Task to carry out: Filter the entries for the string "pages". Copy each line that has it.

*** Opening of Dataset records ***

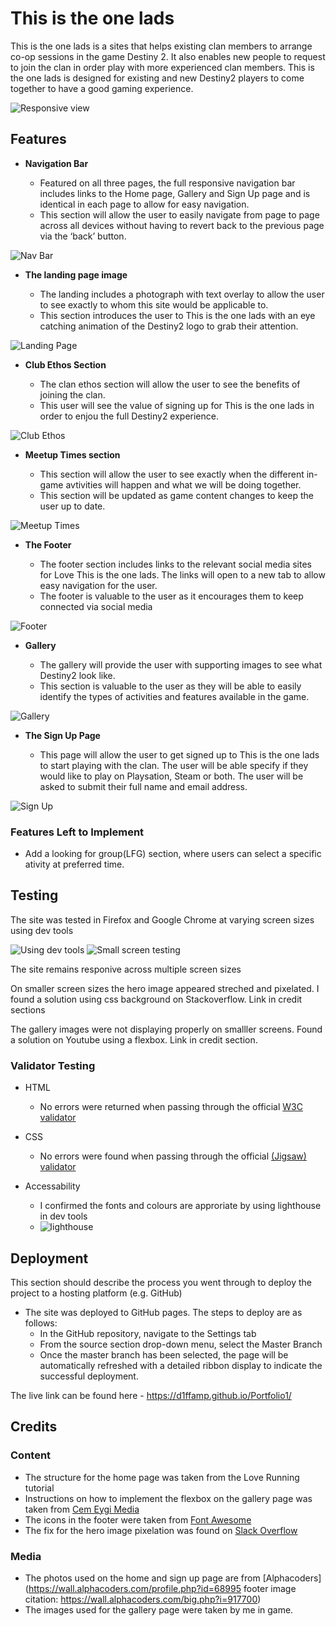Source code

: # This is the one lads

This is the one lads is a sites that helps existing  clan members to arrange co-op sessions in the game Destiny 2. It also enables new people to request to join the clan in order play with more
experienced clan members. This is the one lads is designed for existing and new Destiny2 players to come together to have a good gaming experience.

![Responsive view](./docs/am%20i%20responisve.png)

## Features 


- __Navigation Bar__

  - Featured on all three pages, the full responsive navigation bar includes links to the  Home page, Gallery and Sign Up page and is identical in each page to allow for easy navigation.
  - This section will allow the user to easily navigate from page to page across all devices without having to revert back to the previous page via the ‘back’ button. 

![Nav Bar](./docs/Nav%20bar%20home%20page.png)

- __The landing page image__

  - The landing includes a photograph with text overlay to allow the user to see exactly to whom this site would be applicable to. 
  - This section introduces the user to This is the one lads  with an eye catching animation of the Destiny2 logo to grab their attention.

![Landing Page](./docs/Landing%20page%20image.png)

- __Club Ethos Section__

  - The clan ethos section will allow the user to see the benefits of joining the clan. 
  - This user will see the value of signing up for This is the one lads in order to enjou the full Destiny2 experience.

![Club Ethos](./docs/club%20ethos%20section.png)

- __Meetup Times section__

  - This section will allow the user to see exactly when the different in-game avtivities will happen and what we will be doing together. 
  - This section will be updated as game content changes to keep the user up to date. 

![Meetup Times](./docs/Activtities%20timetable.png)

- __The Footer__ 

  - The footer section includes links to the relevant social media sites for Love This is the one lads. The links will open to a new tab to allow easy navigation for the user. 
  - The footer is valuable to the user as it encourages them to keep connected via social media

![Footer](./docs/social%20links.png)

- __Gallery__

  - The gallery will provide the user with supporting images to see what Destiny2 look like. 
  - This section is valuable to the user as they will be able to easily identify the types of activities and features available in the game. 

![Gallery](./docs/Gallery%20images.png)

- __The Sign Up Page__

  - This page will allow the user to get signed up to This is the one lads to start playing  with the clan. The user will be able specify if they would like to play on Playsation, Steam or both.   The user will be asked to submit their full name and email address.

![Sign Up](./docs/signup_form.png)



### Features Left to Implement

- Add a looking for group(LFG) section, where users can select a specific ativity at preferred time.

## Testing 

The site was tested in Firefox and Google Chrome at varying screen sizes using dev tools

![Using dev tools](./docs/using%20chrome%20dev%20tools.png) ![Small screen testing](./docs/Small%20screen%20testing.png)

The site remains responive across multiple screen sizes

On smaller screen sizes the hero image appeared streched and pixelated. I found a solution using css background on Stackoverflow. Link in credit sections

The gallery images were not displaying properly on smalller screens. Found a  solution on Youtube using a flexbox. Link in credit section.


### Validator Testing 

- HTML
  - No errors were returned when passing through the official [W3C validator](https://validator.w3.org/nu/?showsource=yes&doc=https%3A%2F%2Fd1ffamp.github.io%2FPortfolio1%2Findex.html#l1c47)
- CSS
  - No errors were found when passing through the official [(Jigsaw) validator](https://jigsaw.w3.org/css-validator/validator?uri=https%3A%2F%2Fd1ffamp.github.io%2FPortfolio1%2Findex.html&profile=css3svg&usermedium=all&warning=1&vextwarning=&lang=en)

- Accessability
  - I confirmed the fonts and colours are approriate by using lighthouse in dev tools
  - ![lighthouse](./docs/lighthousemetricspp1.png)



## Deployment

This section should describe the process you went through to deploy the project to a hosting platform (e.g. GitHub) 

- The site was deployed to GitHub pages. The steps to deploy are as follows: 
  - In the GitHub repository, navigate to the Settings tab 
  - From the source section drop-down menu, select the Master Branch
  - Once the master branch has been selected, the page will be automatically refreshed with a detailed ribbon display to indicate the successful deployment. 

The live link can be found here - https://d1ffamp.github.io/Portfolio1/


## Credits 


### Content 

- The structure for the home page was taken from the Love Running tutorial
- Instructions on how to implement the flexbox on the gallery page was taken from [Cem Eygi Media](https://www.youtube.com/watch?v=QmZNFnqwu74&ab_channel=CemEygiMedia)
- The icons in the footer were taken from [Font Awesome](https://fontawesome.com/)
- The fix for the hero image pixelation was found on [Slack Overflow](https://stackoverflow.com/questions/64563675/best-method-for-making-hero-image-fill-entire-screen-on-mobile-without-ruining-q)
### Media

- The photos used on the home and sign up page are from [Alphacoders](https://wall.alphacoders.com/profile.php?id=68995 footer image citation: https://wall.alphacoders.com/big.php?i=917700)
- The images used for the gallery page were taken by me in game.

*** Close of Dataset records ***

Written response:
  - Featured on all three pages, the full responsive navigation bar includes links to the  Home page, Gallery and Sign Up page and is identical in each page to allow for easy navigation.
- The site was deployed to GitHub pages. The steps to deploy are as follows: 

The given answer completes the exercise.